[[ Information provided, beginning ]]
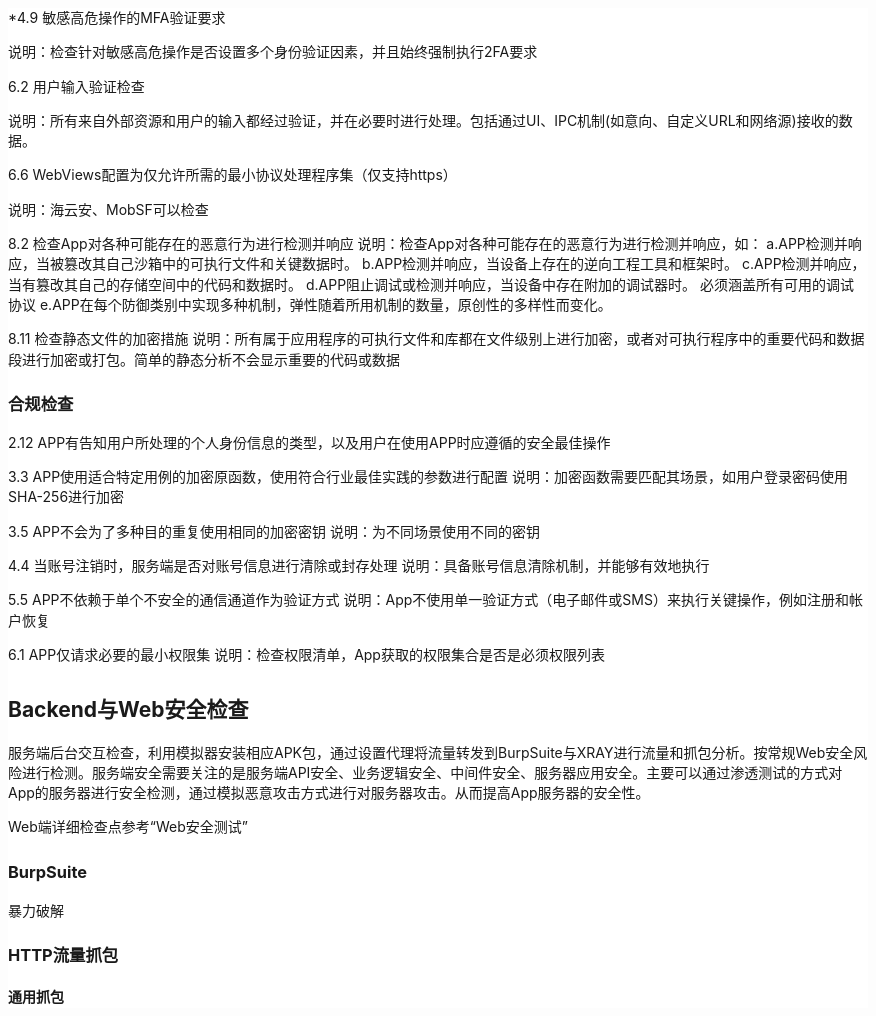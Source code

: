 *4.9 敏感高危操作的MFA验证要求

说明：检查针对敏感高危操作是否设置多个身份验证因素，并且始终强制执行2FA要求

6.2 用户输入验证检查

说明：所有来自外部资源和用户的输入都经过验证，并在必要时进行处理。包括通过UI、IPC机制(如意向、自定义URL和网络源)接收的数据。

6.6 WebViews配置为仅允许所需的最小协议处理程序集（仅支持https）

说明：海云安、MobSF可以检查

8.2 检查App对各种可能存在的恶意行为进行检测并响应
说明：检查App对各种可能存在的恶意行为进行检测并响应，如：
a.APP检测并响应，当被篡改其自己沙箱中的可执行文件和关键数据时。 
b.APP检测并响应，当设备上存在的逆向工程工具和框架时。 
c.APP检测并响应，当有篡改其自己的存储空间中的代码和数据时。
d.APP阻止调试或检测并响应，当设备中存在附加的调试器时。  必须涵盖所有可用的调试协议
e.APP在每个防御类别中实现多种机制，弹性随着所用机制的数量，原创性的多样性而变化。     

8.11 检查静态文件的加密措施
说明：所有属于应用程序的可执行文件和库都在文件级别上进行加密，或者对可执行程序中的重要代码和数据段进行加密或打包。简单的静态分析不会显示重要的代码或数据

### 合规检查

2.12 APP有告知用户所处理的个人身份信息的类型，以及用户在使用APP时应遵循的安全最佳操作

3.3 APP使用适合特定用例的加密原函数，使用符合行业最佳实践的参数进行配置
说明：加密函数需要匹配其场景，如用户登录密码使用SHA-256进行加密

3.5 APP不会为了多种目的重复使用相同的加密密钥
说明：为不同场景使用不同的密钥

4.4 当账号注销时，服务端是否对账号信息进行清除或封存处理
说明：具备账号信息清除机制，并能够有效地执行

5.5 APP不依赖于单个不安全的通信通道作为验证方式
说明：App不使用单一验证方式（电子邮件或SMS）来执行关键操作，例如注册和帐户恢复

6.1 APP仅请求必要的最小权限集
说明：检查权限清单，App获取的权限集合是否是必须权限列表

## Backend与Web安全检查

服务端后台交互检查，利用模拟器安装相应APK包，通过设置代理将流量转发到BurpSuite与XRAY进行流量和抓包分析。按常规Web安全风险进行检测。服务端安全需要关注的是服务端API安全、业务逻辑安全、中间件安全、服务器应用安全。主要可以通过渗透测试的方式对App的服务器进行安全检测，通过模拟恶意攻击方式进行对服务器攻击。从而提高App服务器的安全性。

Web端详细检查点参考“Web安全测试”

### BurpSuite

暴力破解

### HTTP流量抓包

#### 通用抓包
[[ Information provided, end ]]
Reproduce only those lines of the entries above that run from the line with "说明：检查针对敏感高危操作是否设置多个身份验证因素，并且始终强制执行2FA要求" to the final line.

说明：检查针对敏感高危操作是否设置多个身份验证因素，并且始终强制执行2FA要求

6.2 用户输入验证检查

说明：所有来自外部资源和用户的输入都经过验证，并在必要时进行处理。包括通过UI、IPC机制(如意向、自定义URL和网络源)接收的数据。

6.6 WebViews配置为仅允许所需的最小协议处理程序集（仅支持https）

说明：海云安、MobSF可以检查

8.2 检查App对各种可能存在的恶意行为进行检测并响应
说明：检查App对各种可能存在的恶意行为进行检测并响应，如：
a.APP检测并响应，当被篡改其自己沙箱中的可执行文件和关键数据时。 
b.APP检测并响应，当设备上存在的逆向工程工具和框架时。 
c.APP检测并响应，当有篡改其自己的存储空间中的代码和数据时。
d.APP阻止调试或检测并响应，当设备中存在附加的调试器时。  必须涵盖所有可用的调试协议
e.APP在每个防御类别中实现多种机制，弹性随着所用机制的数量，原创性的多样性而变化。     

8.11 检查静态文件的加密措施
说明：所有属于应用程序的可执行文件和库都在文件级别上进行加密，或者对可执行程序中的重要代码和数据段进行加密或打包。简单的静态分析不会显示重要的代码或数据

### 合规检查

2.12 APP有告知用户所处理的个人身份信息的类型，以及用户在使用APP时应遵循的安全最佳操作

3.3 APP使用适合特定用例的加密原函数，使用符合行业最佳实践的参数进行配置
说明：加密函数需要匹配其场景，如用户登录密码使用SHA-256进行加密

3.5 APP不会为了多种目的重复使用相同的加密密钥
说明：为不同场景使用不同的密钥

4.4 当账号注销时，服务端是否对账号信息进行清除或封存处理
说明：具备账号信息清除机制，并能够有效地执行

5.5 APP不依赖于单个不安全的通信通道作为验证方式
说明：App不使用单一验证方式（电子邮件或SMS）来执行关键操作，例如注册和帐户恢复

6.1 APP仅请求必要的最小权限集
说明：检查权限清单，App获取的权限集合是否是必须权限列表

## Backend与Web安全检查

服务端后台交互检查，利用模拟器安装相应APK包，通过设置代理将流量转发到BurpSuite与XRAY进行流量和抓包分析。按常规Web安全风险进行检测。服务端安全需要关注的是服务端API安全、业务逻辑安全、中间件安全、服务器应用安全。主要可以通过渗透测试的方式对App的服务器进行安全检测，通过模拟恶意攻击方式进行对服务器攻击。从而提高App服务器的安全性。

Web端详细检查点参考“Web安全测试”

### BurpSuite

暴力破解

### HTTP流量抓包

#### 通用抓包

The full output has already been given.